Speaking of things everyone can enjoy: this is Jim J. Bullock’s final episode! kermityay.gif

That’s if IMDB is correct, of course, and I’ve never prayed for anything harder in my life. (When you guys tell me it’s somebody’s final episode, I believe you. When IMDB tells me, I’m reminded of the false listing that claimed the midget was in season three, and I spit blood at my monitor. ANGRY BLOOD.)

If nothing else, this review will provide us with a good opportunity to look back on what ALF did with Neal Tanner during the character’s oddly abbreviated life. (Spoiler: it was fuck-all.) If Neal does turn up in another episode I just won’t take any screengrabs of him and pretend he’s not there.

“Love on the Rocks” opens well enough, though, with Willie’s horny little brother introducing the family to the woman he’s porking. Nothing says “family sitcom” quite like that, and it’s the least troublesome example of sexual charge in the episode.

Her name is Maxine, which is a pretty great name that doesn’t get much mileage in fiction, for some reason. Also, it reminds me of this Traveling Wilburys song, and that’s great, because I’ll take any excuse to listen to that again.

That’s an unreleased song, by the way.
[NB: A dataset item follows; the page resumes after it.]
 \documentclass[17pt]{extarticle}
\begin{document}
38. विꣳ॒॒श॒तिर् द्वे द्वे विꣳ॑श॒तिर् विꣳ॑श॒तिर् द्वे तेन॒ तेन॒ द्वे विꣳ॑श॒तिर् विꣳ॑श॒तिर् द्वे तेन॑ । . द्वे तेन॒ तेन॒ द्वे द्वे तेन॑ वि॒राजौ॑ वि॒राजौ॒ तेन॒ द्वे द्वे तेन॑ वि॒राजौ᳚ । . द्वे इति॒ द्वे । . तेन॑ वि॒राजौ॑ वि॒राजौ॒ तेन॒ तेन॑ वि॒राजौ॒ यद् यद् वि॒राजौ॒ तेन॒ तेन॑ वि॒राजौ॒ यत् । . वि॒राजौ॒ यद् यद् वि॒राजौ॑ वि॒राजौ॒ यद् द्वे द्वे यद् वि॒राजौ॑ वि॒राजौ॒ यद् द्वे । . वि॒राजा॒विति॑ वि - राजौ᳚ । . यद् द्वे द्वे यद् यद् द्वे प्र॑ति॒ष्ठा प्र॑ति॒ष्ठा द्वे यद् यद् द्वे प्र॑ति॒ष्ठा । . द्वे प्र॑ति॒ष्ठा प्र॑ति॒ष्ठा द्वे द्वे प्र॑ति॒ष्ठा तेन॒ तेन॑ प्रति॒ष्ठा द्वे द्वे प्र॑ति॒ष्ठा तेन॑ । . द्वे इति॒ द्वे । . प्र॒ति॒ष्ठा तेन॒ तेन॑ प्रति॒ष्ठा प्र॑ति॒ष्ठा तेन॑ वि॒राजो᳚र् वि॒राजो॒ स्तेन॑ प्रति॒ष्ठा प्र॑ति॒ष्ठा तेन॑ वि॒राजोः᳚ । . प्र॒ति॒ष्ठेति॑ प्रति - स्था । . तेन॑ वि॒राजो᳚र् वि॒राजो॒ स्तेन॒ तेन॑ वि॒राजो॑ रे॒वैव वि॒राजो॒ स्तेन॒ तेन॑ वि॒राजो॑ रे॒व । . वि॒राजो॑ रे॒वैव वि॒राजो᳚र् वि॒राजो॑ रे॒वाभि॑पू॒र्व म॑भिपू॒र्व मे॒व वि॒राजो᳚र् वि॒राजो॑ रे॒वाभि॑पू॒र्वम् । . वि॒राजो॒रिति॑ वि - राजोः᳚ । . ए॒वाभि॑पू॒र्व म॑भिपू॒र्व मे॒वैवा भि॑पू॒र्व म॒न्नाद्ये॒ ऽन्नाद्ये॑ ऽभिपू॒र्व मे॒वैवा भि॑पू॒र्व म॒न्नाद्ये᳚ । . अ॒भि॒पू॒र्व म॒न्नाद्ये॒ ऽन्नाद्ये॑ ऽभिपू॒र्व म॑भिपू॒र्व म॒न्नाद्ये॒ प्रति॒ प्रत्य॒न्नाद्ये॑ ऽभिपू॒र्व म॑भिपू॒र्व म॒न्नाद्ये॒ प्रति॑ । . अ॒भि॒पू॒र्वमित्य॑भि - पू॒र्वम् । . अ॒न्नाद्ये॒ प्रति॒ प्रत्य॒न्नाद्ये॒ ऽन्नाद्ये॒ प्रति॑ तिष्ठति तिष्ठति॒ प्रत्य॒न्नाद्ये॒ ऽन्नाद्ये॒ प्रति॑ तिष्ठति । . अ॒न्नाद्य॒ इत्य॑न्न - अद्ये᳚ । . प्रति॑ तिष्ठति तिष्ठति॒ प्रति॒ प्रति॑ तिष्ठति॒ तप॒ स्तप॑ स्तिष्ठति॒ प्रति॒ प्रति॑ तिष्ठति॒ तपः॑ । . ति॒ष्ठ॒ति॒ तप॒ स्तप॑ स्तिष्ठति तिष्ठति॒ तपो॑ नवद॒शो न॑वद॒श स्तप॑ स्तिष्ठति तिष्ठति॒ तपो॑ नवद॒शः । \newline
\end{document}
It didn’t make either Wilburys album and wasn’t a single…and it’s fucking great. If a castoff that went nowhere sounds that good, that gives you some idea of how strong their output was.

Hey, speaking of which…do you know who The Traveling Wilburys were? They were a supergroup consisting of George Harrison, Bob Dylan, Tom Petty, Roy Orbison, and Jeff Lynne. Five music legends got together to fuck around in George’s garage and ended up releasing two full albums of their collaborations. (Orbison died before the second album, it’s worth mentioning, and it suffers for his loss.) Both albums were great — with a lineup like that, they’d have to be great — and a hell of a lot of fun to listen to, and they’re both available in a nice little package with bonus tracks and music videos to enjoy.

So, yeah, we live in a world in which stuff like that is available at the push of a button, and we’re spending our time talking about ALF. Every so often, I feel it’s necessary to put that into perspective.

Anyway, Maxine (Mah-ahh-aahx-ine…) is telling Willie and Kate about how she met Neal. It involves a terrible car accident which she believes she survived because a Mayan Warrior God named Vlad materialized and took the wheel. Pretty nutty, right? That’s why it’s so odd that Willie — who gets less defensible as a good social worker by the week — openly makes fun of her near-death experience before she even gets to the supernatural part.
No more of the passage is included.